REQUIRED WORK: Keep the pictures out. Write out every line of the listing exactly.

╭─ DATA FOR REVIEW

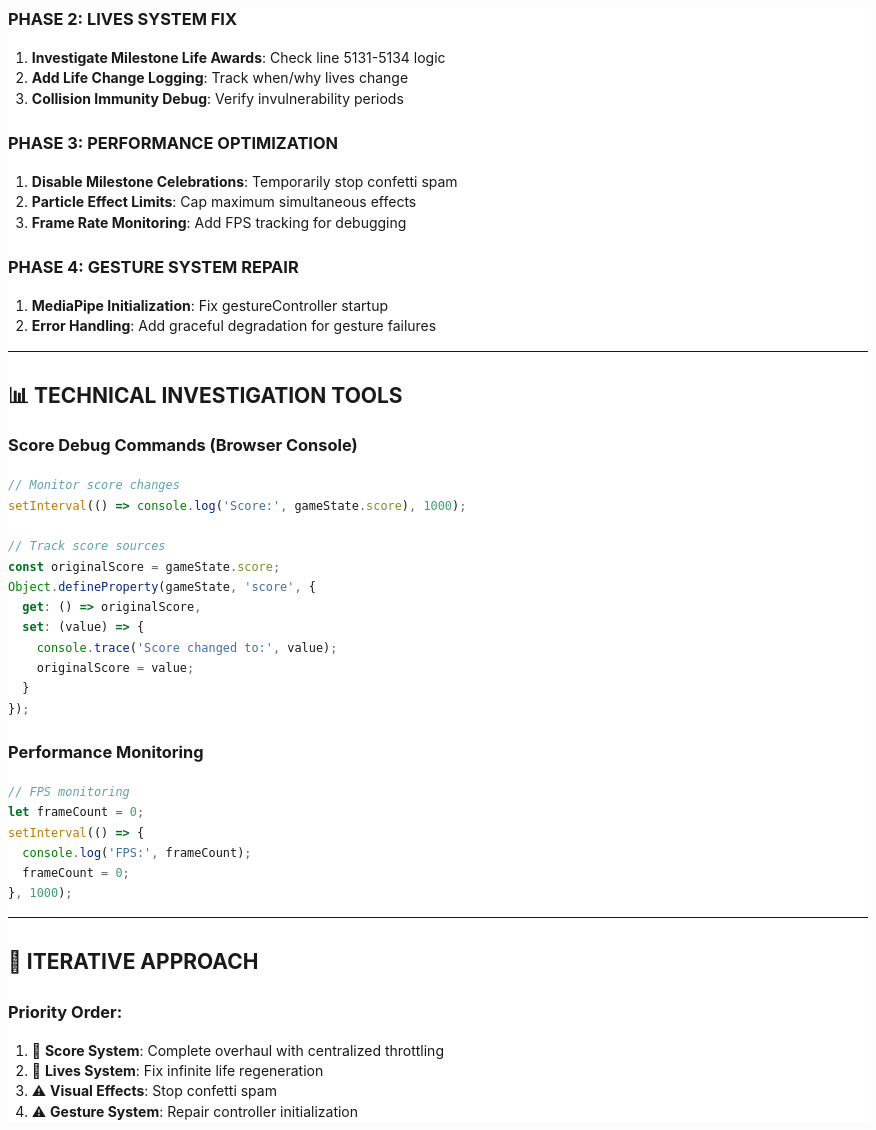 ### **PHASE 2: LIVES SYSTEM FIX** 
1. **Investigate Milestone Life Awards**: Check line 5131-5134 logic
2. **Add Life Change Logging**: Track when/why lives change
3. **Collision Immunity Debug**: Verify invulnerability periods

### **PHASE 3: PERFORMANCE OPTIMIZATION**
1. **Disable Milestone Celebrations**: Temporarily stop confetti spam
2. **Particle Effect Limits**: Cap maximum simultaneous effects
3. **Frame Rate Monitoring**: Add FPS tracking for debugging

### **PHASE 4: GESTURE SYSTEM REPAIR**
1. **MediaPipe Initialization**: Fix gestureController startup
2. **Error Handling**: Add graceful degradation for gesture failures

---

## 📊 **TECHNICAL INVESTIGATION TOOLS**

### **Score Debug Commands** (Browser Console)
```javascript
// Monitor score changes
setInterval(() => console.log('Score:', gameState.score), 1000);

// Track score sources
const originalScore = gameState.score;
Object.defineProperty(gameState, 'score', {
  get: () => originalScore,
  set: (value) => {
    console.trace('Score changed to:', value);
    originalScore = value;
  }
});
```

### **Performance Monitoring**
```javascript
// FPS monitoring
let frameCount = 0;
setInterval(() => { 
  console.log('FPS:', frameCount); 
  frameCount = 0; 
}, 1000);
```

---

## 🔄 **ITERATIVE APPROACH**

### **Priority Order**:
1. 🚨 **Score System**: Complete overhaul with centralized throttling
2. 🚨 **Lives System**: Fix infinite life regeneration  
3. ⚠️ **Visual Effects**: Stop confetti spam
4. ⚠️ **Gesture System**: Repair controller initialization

╰─

ANSWER FOR THE TASK:
 ### **PHASE 2: LIVES SYSTEM FIX** 
1. **Investigate Milestone Life Awards**: Check line 5131-5134 logic
2. **Add Life Change Logging**: Track when/why lives change
3. **Collision Immunity Debug**: Verify invulnerability periods

### **PHASE 3: PERFORMANCE OPTIMIZATION**
1. **Disable Milestone Celebrations**: Temporarily stop confetti spam
2. **Particle Effect Limits**: Cap maximum simultaneous effects
3. **Frame Rate Monitoring**: Add FPS tracking for debugging

### **PHASE 4: GESTURE SYSTEM REPAIR**
1. **MediaPipe Initialization**: Fix gestureController startup
2. **Error Handling**: Add graceful degradation for gesture failures

---

## 📊 **TECHNICAL INVESTIGATION TOOLS**

### **Score Debug Commands** (Browser Console)
```javascript
// Monitor score changes
setInterval(() => console.log('Score:', gameState.score), 1000);

// Track score sources
const originalScore = gameState.score;
Object.defineProperty(gameState, 'score', {
  get: () => originalScore,
  set: (value) => {
    console.trace('Score changed to:', value);
    originalScore = value;
  }
});
```

### **Performance Monitoring**
```javascript
// FPS monitoring
let frameCount = 0;
setInterval(() => { 
  console.log('FPS:', frameCount); 
  frameCount = 0; 
}, 1000);
```

---

## 🔄 **ITERATIVE APPROACH**

### **Priority Order**:
1. 🚨 **Score System**: Complete overhaul with centralized throttling
2. 🚨 **Lives System**: Fix infinite life regeneration  
3. ⚠️ **Visual Effects**: Stop confetti spam
4. ⚠️ **Gesture System**: Repair controller initialization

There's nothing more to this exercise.